#Wyoming’s Role In Conserving #ColoradoRiver Water In Times Of Drought — @WYPublicRadio

From Wyoming Public Radio (Melodie Edwards):

“This river, the Colorado, can be turned on and turned off down to the last drop on orders from the Interior Secretary of the United States,” a voiceover tells us. “This was the first river on earth to come under complete human control.”

But where it starts in Wyoming as the Green River out of the Wind River Range, it is still wild, flowing down to feed an elaborate canyon ecosystem, not to mention several thirsty states.

But the question is, what’s the responsibility of headwater states like Wyoming to keep that river ecology healthy as the climate gets hotter and dryer?

Rancher Eric Barnes and his family live on Fontanelle Creek near Kemmerer in southwest Wyoming. It’s a ranch his father built in the 1950’s.

“It’s a really beautiful place because it’s kind of in the foothills of the desert.”

And it backs onto the mountains where the creek flows down to join the Green River in Fontanelle Reservoir. While droughts have devastated crops in the southwest over the last few years, Barnes was having the opposite problem.

“I had been needing to rebuild all my diversions because they’d been blowed out, just from high water in the last few years,” he says. “And I didn’t know how I was going to afford to do all these projects because all the diversions needed worked on.”

And those flood-damaged irrigation gates were expensive to replace. So he turned to Trout Unlimited who helped him turn his surplus irrigation water into a money maker. They helped him apply for a new multi-state pilot program through the Upper Colorado River Commission that pays water rights holders like Barnes not to irrigate.

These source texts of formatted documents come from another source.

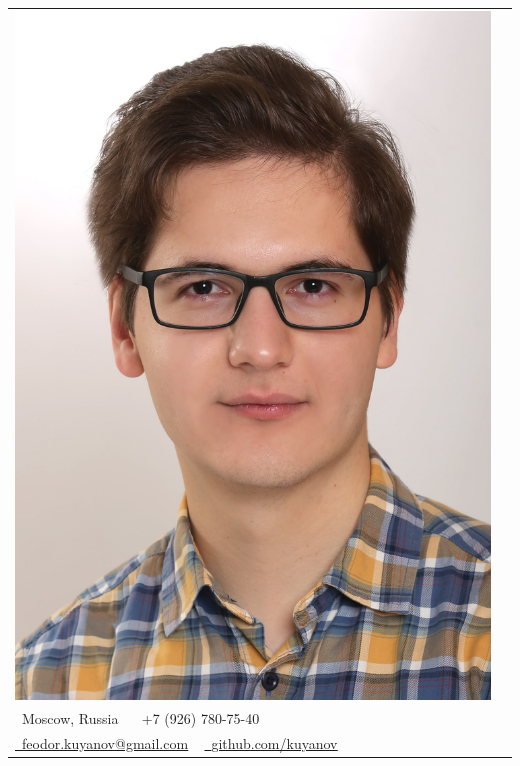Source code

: \documentclass[letterpaper,11pt]{article}
\begin{document}
\begin{tabular}{l c}
	\begin{minipage}{0.15\textwidth}
		\includegraphics[width=\textwidth]{25.11.23-2.jpg}
	\end{minipage} &
	\begin{minipage}{0.85\textwidth}
		\begin{center}
			\vspace{15pt}
			{\Huge \scshape Fedor Kuyanov} \\ 
			\vspace{15pt}
			\small \raisebox{-0.1\height}\faHome\ Moscow, Russia ~ 
			\small \raisebox{-0.1\height}\faPhone\ +7 (926) 780-75-40 ~ \\
			\vspace{5pt}
			\href{mailto:feodor.kuyanov@gmail.com}{\raisebox{-0.2\height}\faEnvelope\  \underline{feodor.kuyanov@gmail.com}} ~ 
			\href{https://github.com/kuyanov}{\raisebox{-0.2\height}\faGithub\ \underline{github.com/kuyanov}}
		\end{center}
	\end{minipage}
\end{tabular}
\end{document}
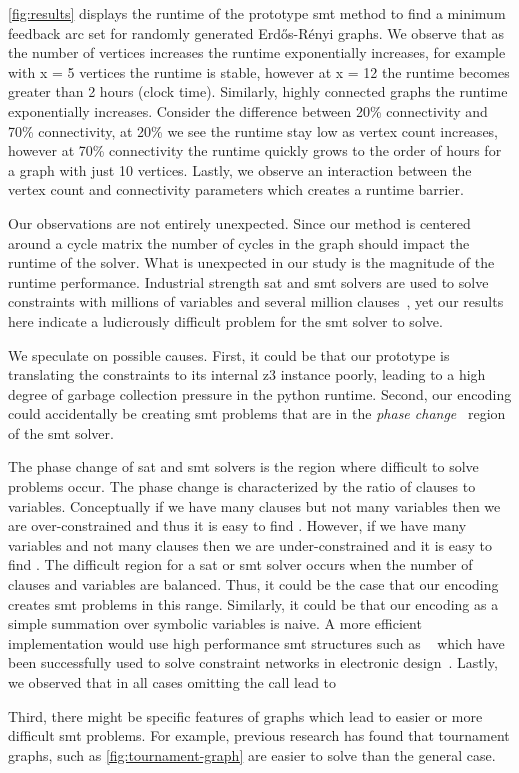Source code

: \autoref{fig:results} displays the runtime of the prototype \ac{smt} method to
find a minimum feedback arc set for randomly generated Erd\H{o}s-R\'{e}nyi
graphs. We observe that as the number of vertices increases the runtime
exponentially increases, for example with x = 5 vertices the runtime is stable,
however at x = 12 the runtime becomes greater than 2 hours (clock time).
Similarly, highly connected graphs the runtime exponentially increases. Consider
the difference between 20\% connectivity and 70\% connectivity, at 20\% we see
the runtime stay low as vertex count increases, however at 70\% connectivity the
runtime quickly grows to the order of hours for a graph with just 10 vertices.
Lastly, we observe an interaction between the vertex count and connectivity
parameters which creates a runtime barrier.

Our observations are not entirely unexpected. Since our method is centered
around a cycle matrix the number of cycles in the graph should impact the
runtime of the solver. What is unexpected in our study is the magnitude of the
runtime performance. Industrial strength \ac{sat} and \ac{smt} solvers are used
to solve constraints with millions of variables and several million
clauses~\cite{10.5555/1550723}, yet our results here indicate a ludicrously
difficult problem for the \ac{smt} solver to solve.

We speculate on possible causes. First, it could be that our prototype is
translating the constraints to its internal z3 instance poorly, leading to a
high degree of garbage collection pressure in the python runtime. Second, our
encoding could accidentally be creating \ac{smt} problems that are in the
\emph{phase change}~\cite{Gent94thesat} region of the \ac{smt} solver.

The phase change of \ac{sat} and \ac{smt} solvers is the region where difficult
to solve problems occur. The phase change is characterized by the ratio of
clauses to variables. Conceptually if we have many clauses but not many
variables then we are over-constrained and thus it is easy to find .
However, if we have many variables and not many clauses then we are
under-constrained and it is easy to find . The difficult region for a
\ac{sat} or \ac{smt} solver occurs when the number of clauses and variables are
balanced. Thus, it could be the case that our encoding creates \ac{smt} problems
in this range. Similarly, it could be that our encoding as a simple summation
over symbolic variables is naive. A more efficient implementation would use high
performance \ac{smt} structures such as ~\cite{BarFT-SMTLIB}
which have been successfully used to solve constraint networks in electronic
design~\cite{10.5555/1550723}. Lastly, we observed that in all cases omitting
the  call lead to


Third, there might be specific features of graphs which lead to easier or more
difficult \ac{smt} problems. For example, previous research has found that
tournament graphs, such as \autoref{fig:tournament-graph} are easier to solve
than the general case.

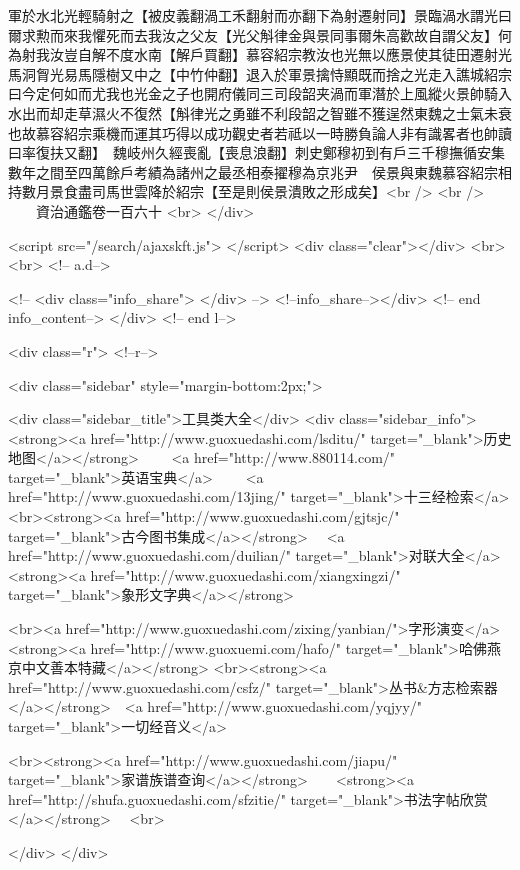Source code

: 軍於水北光輕騎射之【被皮義翻渦工禾翻射而亦翻下為射遷射同】景臨渦水謂光曰爾求勲而來我懼死而去我汝之父友【光父斛律金與景同事爾朱高歡故自謂父友】何為射我汝豈自解不度水南【解戶買翻】慕容紹宗教汝也光無以應景使其徒田遷射光馬洞胷光易馬隱樹又中之【中竹仲翻】退入於軍景擒恃顯既而捨之光走入譙城紹宗曰今定何如而尤我也光金之子也開府儀同三司段韶夹渦而軍潛於上風縱火景帥騎入水出而却走草濕火不復然【斛律光之勇雖不利段韶之智雖不獲逞然東魏之士氣未衰也故慕容紹宗乘機而運其巧得以成功觀史者若祗以一時勝負論人非有識畧者也帥讀曰率復扶又翻】　魏岐州久經喪亂【喪息浪翻】刺史鄭穆初到有戶三千穆撫循安集數年之間至四萬餘戶考績為諸州之最丞相泰擢穆為京兆尹　侯景與東魏慕容紹宗相持數月景食盡司馬世雲降於紹宗【至是則侯景潰敗之形成矣】<br />
<br />
　　資治通鑑卷一百六十  <br>
   </div> 

<script src="/search/ajaxskft.js"> </script>
 <div class="clear"></div>
<br>
<br>
 <!-- a.d-->

 <!--
<div class="info_share">
</div> 
-->
 <!--info_share--></div>   <!-- end info_content-->
  </div> <!-- end l-->

<div class="r">   <!--r-->



<div class="sidebar"  style="margin-bottom:2px;">

 
<div class="sidebar_title">工具类大全</div>
<div class="sidebar_info">
<strong><a href="http://www.guoxuedashi.com/lsditu/" target="_blank">历史地图</a></strong>　　
<a href="http://www.880114.com/" target="_blank">英语宝典</a>　　
<a href="http://www.guoxuedashi.com/13jing/" target="_blank">十三经检索</a>　
<br><strong><a href="http://www.guoxuedashi.com/gjtsjc/" target="_blank">古今图书集成</a></strong>　
<a href="http://www.guoxuedashi.com/duilian/" target="_blank">对联大全</a>　<strong><a href="http://www.guoxuedashi.com/xiangxingzi/" target="_blank">象形文字典</a></strong>　

<br><a href="http://www.guoxuedashi.com/zixing/yanbian/">字形演变</a>　　<strong><a href="http://www.guoxuemi.com/hafo/" target="_blank">哈佛燕京中文善本特藏</a></strong>
<br><strong><a href="http://www.guoxuedashi.com/csfz/" target="_blank">丛书&方志检索器</a></strong>　<a href="http://www.guoxuedashi.com/yqjyy/" target="_blank">一切经音义</a>　　

<br><strong><a href="http://www.guoxuedashi.com/jiapu/" target="_blank">家谱族谱查询</a></strong>　　<strong><a href="http://shufa.guoxuedashi.com/sfzitie/" target="_blank">书法字帖欣赏</a></strong>　
<br>

</div>
</div>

Wyoming Trout Unlimited water and habitat director Cory Toye says while more flow in the stream will help droughts downstream, it’ll also help Wyoming’s wildlife that have suffered from the last 15-years of drought.

“There are tributaries where we’ve seen extended low flows over the last couple of years,” Toye says. “If there’s low conditions or tough habitat conditions in particular areas, the more we can do for trout to move around and find better habitat, the better we do.”